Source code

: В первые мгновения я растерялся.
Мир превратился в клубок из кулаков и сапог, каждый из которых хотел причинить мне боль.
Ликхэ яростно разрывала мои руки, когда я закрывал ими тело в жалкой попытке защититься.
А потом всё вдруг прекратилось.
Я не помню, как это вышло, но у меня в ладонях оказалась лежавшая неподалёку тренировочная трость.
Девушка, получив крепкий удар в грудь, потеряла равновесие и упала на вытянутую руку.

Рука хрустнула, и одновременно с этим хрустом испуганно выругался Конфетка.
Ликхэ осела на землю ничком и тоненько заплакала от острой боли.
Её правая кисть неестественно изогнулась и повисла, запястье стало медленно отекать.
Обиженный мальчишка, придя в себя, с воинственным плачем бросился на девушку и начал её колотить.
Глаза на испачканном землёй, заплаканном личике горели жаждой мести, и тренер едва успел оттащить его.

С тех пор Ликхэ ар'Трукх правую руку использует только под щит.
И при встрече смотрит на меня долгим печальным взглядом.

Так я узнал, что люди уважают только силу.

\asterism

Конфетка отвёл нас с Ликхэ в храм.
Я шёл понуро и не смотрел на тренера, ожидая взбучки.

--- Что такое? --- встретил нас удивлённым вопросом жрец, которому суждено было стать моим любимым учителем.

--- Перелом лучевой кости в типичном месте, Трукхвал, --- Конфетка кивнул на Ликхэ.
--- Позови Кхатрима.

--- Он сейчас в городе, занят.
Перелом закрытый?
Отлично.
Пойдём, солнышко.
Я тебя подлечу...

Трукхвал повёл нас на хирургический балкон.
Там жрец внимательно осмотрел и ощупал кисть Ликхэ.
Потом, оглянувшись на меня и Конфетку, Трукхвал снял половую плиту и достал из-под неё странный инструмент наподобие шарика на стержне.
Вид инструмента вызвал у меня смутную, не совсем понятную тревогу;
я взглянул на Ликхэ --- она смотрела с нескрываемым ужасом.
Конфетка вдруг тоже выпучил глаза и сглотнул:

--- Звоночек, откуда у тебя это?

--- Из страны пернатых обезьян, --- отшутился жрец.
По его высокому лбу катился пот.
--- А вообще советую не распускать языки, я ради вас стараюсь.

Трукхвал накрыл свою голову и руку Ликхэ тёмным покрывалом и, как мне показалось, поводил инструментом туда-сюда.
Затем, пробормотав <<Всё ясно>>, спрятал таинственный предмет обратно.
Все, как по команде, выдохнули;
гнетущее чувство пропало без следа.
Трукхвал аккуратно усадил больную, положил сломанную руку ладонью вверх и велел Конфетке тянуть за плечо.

☆ ☆ ☆ ☆ ☆

▶ **YOUR GOAL**: Every line of the data should be output exactly as it was given.

▶ **RESPONSE AREA**:
Source code

: В первые мгновения я растерялся.
Мир превратился в клубок из кулаков и сапог, каждый из которых хотел причинить мне боль.
Ликхэ яростно разрывала мои руки, когда я закрывал ими тело в жалкой попытке защититься.
А потом всё вдруг прекратилось.
Я не помню, как это вышло, но у меня в ладонях оказалась лежавшая неподалёку тренировочная трость.
Девушка, получив крепкий удар в грудь, потеряла равновесие и упала на вытянутую руку.

Рука хрустнула, и одновременно с этим хрустом испуганно выругался Конфетка.
Ликхэ осела на землю ничком и тоненько заплакала от острой боли.
Её правая кисть неестественно изогнулась и повисла, запястье стало медленно отекать.
Обиженный мальчишка, придя в себя, с воинственным плачем бросился на девушку и начал её колотить.
Глаза на испачканном землёй, заплаканном личике горели жаждой мести, и тренер едва успел оттащить его.

С тех пор Ликхэ ар'Трукх правую руку использует только под щит.
И при встрече смотрит на меня долгим печальным взглядом.

Так я узнал, что люди уважают только силу.

\asterism

Конфетка отвёл нас с Ликхэ в храм.
Я шёл понуро и не смотрел на тренера, ожидая взбучки.

--- Что такое? --- встретил нас удивлённым вопросом жрец, которому суждено было стать моим любимым учителем.

--- Перелом лучевой кости в типичном месте, Трукхвал, --- Конфетка кивнул на Ликхэ.
--- Позови Кхатрима.

--- Он сейчас в городе, занят.
Перелом закрытый?
Отлично.
Пойдём, солнышко.
Я тебя подлечу...

Трукхвал повёл нас на хирургический балкон.
Там жрец внимательно осмотрел и ощупал кисть Ликхэ.
Потом, оглянувшись на меня и Конфетку, Трукхвал снял половую плиту и достал из-под неё странный инструмент наподобие шарика на стержне.
Вид инструмента вызвал у меня смутную, не совсем понятную тревогу;
я взглянул на Ликхэ --- она смотрела с нескрываемым ужасом.
Конфетка вдруг тоже выпучил глаза и сглотнул:

--- Звоночек, откуда у тебя это?

--- Из страны пернатых обезьян, --- отшутился жрец.
По его высокому лбу катился пот.
--- А вообще советую не распускать языки, я ради вас стараюсь.

Трукхвал накрыл свою голову и руку Ликхэ тёмным покрывалом и, как мне показалось, поводил инструментом туда-сюда.
Затем, пробормотав <<Всё ясно>>, спрятал таинственный предмет обратно.
Все, как по команде, выдохнули;
гнетущее чувство пропало без следа.
Трукхвал аккуратно усадил больную, положил сломанную руку ладонью вверх и велел Конфетке тянуть за плечо.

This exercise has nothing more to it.